Set down the records again, keeping each line exactly as it is.

*** THE DATA Section Begins ***

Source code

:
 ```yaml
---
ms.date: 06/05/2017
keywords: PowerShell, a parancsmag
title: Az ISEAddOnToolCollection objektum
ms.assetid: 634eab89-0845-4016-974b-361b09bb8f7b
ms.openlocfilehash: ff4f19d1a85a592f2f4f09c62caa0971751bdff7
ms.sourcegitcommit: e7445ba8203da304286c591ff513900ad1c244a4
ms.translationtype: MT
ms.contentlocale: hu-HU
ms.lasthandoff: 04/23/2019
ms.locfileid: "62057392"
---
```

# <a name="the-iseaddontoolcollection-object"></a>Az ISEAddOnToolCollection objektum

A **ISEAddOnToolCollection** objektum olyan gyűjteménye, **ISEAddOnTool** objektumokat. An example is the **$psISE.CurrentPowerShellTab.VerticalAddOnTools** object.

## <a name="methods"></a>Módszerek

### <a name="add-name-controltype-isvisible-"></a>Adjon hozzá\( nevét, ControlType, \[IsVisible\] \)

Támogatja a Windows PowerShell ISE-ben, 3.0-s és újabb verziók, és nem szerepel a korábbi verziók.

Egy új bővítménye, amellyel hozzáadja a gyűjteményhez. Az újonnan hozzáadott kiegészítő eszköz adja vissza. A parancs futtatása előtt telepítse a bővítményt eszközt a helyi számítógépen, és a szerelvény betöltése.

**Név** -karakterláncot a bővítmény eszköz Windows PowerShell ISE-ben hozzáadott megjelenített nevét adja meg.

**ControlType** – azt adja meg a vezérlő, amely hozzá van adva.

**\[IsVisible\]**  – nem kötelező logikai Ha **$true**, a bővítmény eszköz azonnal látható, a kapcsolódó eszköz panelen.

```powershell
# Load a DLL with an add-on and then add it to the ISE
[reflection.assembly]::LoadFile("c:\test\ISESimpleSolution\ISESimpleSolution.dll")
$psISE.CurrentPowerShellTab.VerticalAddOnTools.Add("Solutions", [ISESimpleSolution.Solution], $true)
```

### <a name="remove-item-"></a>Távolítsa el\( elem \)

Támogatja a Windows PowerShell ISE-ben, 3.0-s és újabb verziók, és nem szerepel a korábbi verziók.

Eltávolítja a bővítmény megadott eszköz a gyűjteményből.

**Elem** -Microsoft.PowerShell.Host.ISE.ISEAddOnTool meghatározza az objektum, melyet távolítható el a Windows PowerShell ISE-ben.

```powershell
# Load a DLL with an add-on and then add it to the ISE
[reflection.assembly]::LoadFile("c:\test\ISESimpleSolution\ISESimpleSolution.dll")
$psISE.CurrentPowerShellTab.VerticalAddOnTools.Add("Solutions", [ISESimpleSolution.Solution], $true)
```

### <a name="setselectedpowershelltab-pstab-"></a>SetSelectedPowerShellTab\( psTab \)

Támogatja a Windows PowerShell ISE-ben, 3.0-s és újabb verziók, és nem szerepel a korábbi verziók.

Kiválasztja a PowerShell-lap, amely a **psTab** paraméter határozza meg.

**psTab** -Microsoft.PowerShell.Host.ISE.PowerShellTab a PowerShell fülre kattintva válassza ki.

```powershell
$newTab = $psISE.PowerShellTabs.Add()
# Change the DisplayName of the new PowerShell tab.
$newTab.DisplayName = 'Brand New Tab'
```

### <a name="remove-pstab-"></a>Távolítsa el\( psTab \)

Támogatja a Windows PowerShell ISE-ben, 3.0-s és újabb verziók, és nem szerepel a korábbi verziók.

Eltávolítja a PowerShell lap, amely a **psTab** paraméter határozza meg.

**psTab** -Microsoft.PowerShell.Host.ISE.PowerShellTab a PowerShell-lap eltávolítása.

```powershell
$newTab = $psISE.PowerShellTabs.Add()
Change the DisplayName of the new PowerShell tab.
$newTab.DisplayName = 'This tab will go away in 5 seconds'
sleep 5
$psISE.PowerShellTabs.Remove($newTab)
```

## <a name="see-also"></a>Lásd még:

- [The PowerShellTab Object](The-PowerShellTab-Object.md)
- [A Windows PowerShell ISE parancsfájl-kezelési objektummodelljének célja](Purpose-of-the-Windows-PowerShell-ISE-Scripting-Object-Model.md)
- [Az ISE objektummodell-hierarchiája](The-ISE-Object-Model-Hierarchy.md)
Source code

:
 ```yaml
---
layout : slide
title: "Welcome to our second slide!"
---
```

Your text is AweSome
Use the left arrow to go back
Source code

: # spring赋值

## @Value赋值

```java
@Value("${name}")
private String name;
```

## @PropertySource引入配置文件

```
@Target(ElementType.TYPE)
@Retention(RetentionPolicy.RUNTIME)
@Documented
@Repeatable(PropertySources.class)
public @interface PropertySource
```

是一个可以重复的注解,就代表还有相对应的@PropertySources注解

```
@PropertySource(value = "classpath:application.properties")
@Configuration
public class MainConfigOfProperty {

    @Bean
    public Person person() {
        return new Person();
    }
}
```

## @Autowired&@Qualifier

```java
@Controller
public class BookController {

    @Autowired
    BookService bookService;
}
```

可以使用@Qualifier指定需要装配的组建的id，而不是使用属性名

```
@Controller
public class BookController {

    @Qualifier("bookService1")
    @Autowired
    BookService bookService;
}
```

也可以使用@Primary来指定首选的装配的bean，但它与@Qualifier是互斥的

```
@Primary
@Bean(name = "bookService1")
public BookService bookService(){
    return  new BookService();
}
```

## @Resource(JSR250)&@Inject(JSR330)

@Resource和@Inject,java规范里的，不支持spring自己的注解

*** THE DATA Section Ends ***

→ YOUR RESPONSE:
Source code

:
 ```yaml
---
ms.date: 06/05/2017
keywords: PowerShell, a parancsmag
title: Az ISEAddOnToolCollection objektum
ms.assetid: 634eab89-0845-4016-974b-361b09bb8f7b
ms.openlocfilehash: ff4f19d1a85a592f2f4f09c62caa0971751bdff7
ms.sourcegitcommit: e7445ba8203da304286c591ff513900ad1c244a4
ms.translationtype: MT
ms.contentlocale: hu-HU
ms.lasthandoff: 04/23/2019
ms.locfileid: "62057392"
---
```

# <a name="the-iseaddontoolcollection-object"></a>Az ISEAddOnToolCollection objektum

A **ISEAddOnToolCollection** objektum olyan gyűjteménye, **ISEAddOnTool** objektumokat. An example is the **$psISE.CurrentPowerShellTab.VerticalAddOnTools** object.

## <a name="methods"></a>Módszerek

### <a name="add-name-controltype-isvisible-"></a>Adjon hozzá\( nevét, ControlType, \[IsVisible\] \)

Támogatja a Windows PowerShell ISE-ben, 3.0-s és újabb verziók, és nem szerepel a korábbi verziók.

Egy új bővítménye, amellyel hozzáadja a gyűjteményhez. Az újonnan hozzáadott kiegészítő eszköz adja vissza. A parancs futtatása előtt telepítse a bővítményt eszközt a helyi számítógépen, és a szerelvény betöltése.

**Név** -karakterláncot a bővítmény eszköz Windows PowerShell ISE-ben hozzáadott megjelenített nevét adja meg.

**ControlType** – azt adja meg a vezérlő, amely hozzá van adva.

**\[IsVisible\]**  – nem kötelező logikai Ha **$true**, a bővítmény eszköz azonnal látható, a kapcsolódó eszköz panelen.

```powershell
# Load a DLL with an add-on and then add it to the ISE
[reflection.assembly]::LoadFile("c:\test\ISESimpleSolution\ISESimpleSolution.dll")
$psISE.CurrentPowerShellTab.VerticalAddOnTools.Add("Solutions", [ISESimpleSolution.Solution], $true)
```

### <a name="remove-item-"></a>Távolítsa el\( elem \)

Támogatja a Windows PowerShell ISE-ben, 3.0-s és újabb verziók, és nem szerepel a korábbi verziók.

Eltávolítja a bővítmény megadott eszköz a gyűjteményből.

**Elem** -Microsoft.PowerShell.Host.ISE.ISEAddOnTool meghatározza az objektum, melyet távolítható el a Windows PowerShell ISE-ben.

```powershell
# Load a DLL with an add-on and then add it to the ISE
[reflection.assembly]::LoadFile("c:\test\ISESimpleSolution\ISESimpleSolution.dll")
$psISE.CurrentPowerShellTab.VerticalAddOnTools.Add("Solutions", [ISESimpleSolution.Solution], $true)
```

### <a name="setselectedpowershelltab-pstab-"></a>SetSelectedPowerShellTab\( psTab \)

Támogatja a Windows PowerShell ISE-ben, 3.0-s és újabb verziók, és nem szerepel a korábbi verziók.

Kiválasztja a PowerShell-lap, amely a **psTab** paraméter határozza meg.

**psTab** -Microsoft.PowerShell.Host.ISE.PowerShellTab a PowerShell fülre kattintva válassza ki.

```powershell
$newTab = $psISE.PowerShellTabs.Add()
# Change the DisplayName of the new PowerShell tab.
$newTab.DisplayName = 'Brand New Tab'
```

### <a name="remove-pstab-"></a>Távolítsa el\( psTab \)

Támogatja a Windows PowerShell ISE-ben, 3.0-s és újabb verziók, és nem szerepel a korábbi verziók.

Eltávolítja a PowerShell lap, amely a **psTab** paraméter határozza meg.

**psTab** -Microsoft.PowerShell.Host.ISE.PowerShellTab a PowerShell-lap eltávolítása.

```powershell
$newTab = $psISE.PowerShellTabs.Add()
Change the DisplayName of the new PowerShell tab.
$newTab.DisplayName = 'This tab will go away in 5 seconds'
sleep 5
$psISE.PowerShellTabs.Remove($newTab)
```

## <a name="see-also"></a>Lásd még:

- [The PowerShellTab Object](The-PowerShellTab-Object.md)
- [A Windows PowerShell ISE parancsfájl-kezelési objektummodelljének célja](Purpose-of-the-Windows-PowerShell-ISE-Scripting-Object-Model.md)
- [Az ISE objektummodell-hierarchiája](The-ISE-Object-Model-Hierarchy.md)
Source code

:
 ```yaml
---
layout : slide
title: "Welcome to our second slide!"
---
```

Your text is AweSome
Use the left arrow to go back
Source code

: # spring赋值

## @Value赋值

```java
@Value("${name}")
private String name;
```

## @PropertySource引入配置文件

```
@Target(ElementType.TYPE)
@Retention(RetentionPolicy.RUNTIME)
@Documented
@Repeatable(PropertySources.class)
public @interface PropertySource
```

是一个可以重复的注解,就代表还有相对应的@PropertySources注解

```
@PropertySource(value = "classpath:application.properties")
@Configuration
public class MainConfigOfProperty {

    @Bean
    public Person person() {
        return new Person();
    }
}
```

## @Autowired&@Qualifier

```java
@Controller
public class BookController {

    @Autowired
    BookService bookService;
}
```

可以使用@Qualifier指定需要装配的组建的id，而不是使用属性名

```
@Controller
public class BookController {

    @Qualifier("bookService1")
    @Autowired
    BookService bookService;
}
```

也可以使用@Primary来指定首选的装配的bean，但它与@Qualifier是互斥的

```
@Primary
@Bean(name = "bookService1")
public BookService bookService(){
    return  new BookService();
}
```

## @Resource(JSR250)&@Inject(JSR330)

@Resource和@Inject,java规范里的，不支持spring自己的注解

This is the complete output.